TASK TO CARRY OUT: Below are several entries. Transcribe exactly those lines that fall from the one with "the Twilio room." through the one with "By default this", end lines included.

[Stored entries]
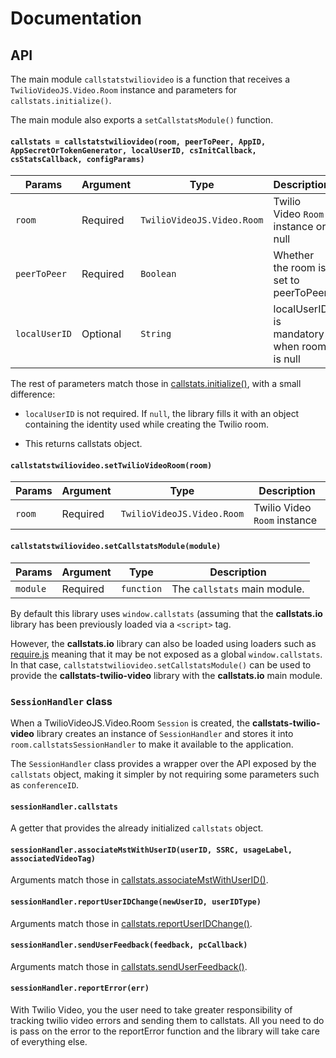 # Documentation


## API

The main module `callstatstwiliovideo` is a function that receives a `TwilioVideoJS.Video.Room` instance and parameters for `callstats.initialize()`.

The main module also exports a `setCallstatsModule()` function.


#### `callstats = callstatstwiliovideo(room, peerToPeer, AppID, AppSecretOrTokenGenerator, localUserID, csInitCallback, csStatsCallback, configParams)`

| Params       | Argument  | Type                        | Description                               |
|--------------|-----------|-----------------------------|-------------------------------------------|
| `room`       | Required  | `TwilioVideoJS.Video.Room`  | Twilio Video `Room` instance or null      |
| `peerToPeer` | Required  | `Boolean`                   | Whether the room is set to peerToPeer     |
| `localUserID`| Optional  | `String`                    | localUserID is mandatory when room is null|

The rest of parameters match those in [callstats.initialize()](http://www.callstats.io/api/#callstats-initialize-with-app-secret), with a small difference:

* `localUserID` is not required. If `null`, the library fills it with an object containing the identity used while creating the Twilio room.

* This returns callstats object.

#### `callstatstwiliovideo.setTwilioVideoRoom(room)`

| Params   | Argument  | Type                        | Description                  |
|----------|-----------|-----------------------------|------------------------------|
| `room`   | Required  | `TwilioVideoJS.Video.Room`  | Twilio Video `Room` instance |

#### `callstatstwiliovideo.setCallstatsModule(module)`

| Params   | Argument  | Type        | Description                  |
|----------|-----------|-------------|------------------------------|
| `module` | Required  | `function`  | The `callstats` main module. |

By default this library uses `window.callstats` (assuming that the **callstats.io** library has been previously loaded via a `<script>` tag.

However, the **callstats.io** library can also be loaded using loaders such as [require.js](http://www.requirejs.org/) meaning that it may be not exposed as a global `window.callstats`. In that case, `callstatstwiliovideo.setCallstatsModule()` can be used to provide the **callstats-twilio-video** library with the **callstats.io** main module.


### `SessionHandler` class

When a TwilioVideoJS.Video.Room `Session` is created, the **callstats-twilio-video** library creates an instance of `SessionHandler` and stores it into `room.callstatsSessionHandler` to make it available to the application.

The `SessionHandler` class provides a wrapper over the API exposed by the `callstats` object, making it simpler by not requiring some parameters such as `conferenceID`.


#### `sessionHandler.callstats`

A getter that provides the already initialized `callstats` object.


#### `sessionHandler.associateMstWithUserID(userID, SSRC, usageLabel, associatedVideoTag)`

Arguments match those in [callstats.associateMstWithUserID()](http://www.callstats.io/api/#callstats-associatemstwithuserid).


#### `sessionHandler.reportUserIDChange(newUserID, userIDType)`

Arguments match those in [callstats.reportUserIDChange()](http://www.callstats.io/api/#callstats-reportuseridchange).


#### `sessionHandler.sendUserFeedback(feedback, pcCallback)`

Arguments match those in [callstats.sendUserFeedback()](http://www.callstats.io/api/#callstats-senduserfeedback).

#### `sessionHandler.reportError(err)`

With Twilio Video, you the user need to take greater responsibility of tracking twilio video errors and sending them to callstats. All you need to do is pass on the error to the reportError function and the library will take care of everything else.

OUTPUT FOR THIS EXERCISE:
* `localUserID` is not required. If `null`, the library fills it with an object containing the identity used while creating the Twilio room.

* This returns callstats object.

#### `callstatstwiliovideo.setTwilioVideoRoom(room)`

| Params   | Argument  | Type                        | Description                  |
|----------|-----------|-----------------------------|------------------------------|
| `room`   | Required  | `TwilioVideoJS.Video.Room`  | Twilio Video `Room` instance |

#### `callstatstwiliovideo.setCallstatsModule(module)`

| Params   | Argument  | Type        | Description                  |
|----------|-----------|-------------|------------------------------|
| `module` | Required  | `function`  | The `callstats` main module. |

By default this library uses `window.callstats` (assuming that the **callstats.io** library has been previously loaded via a `<script>` tag.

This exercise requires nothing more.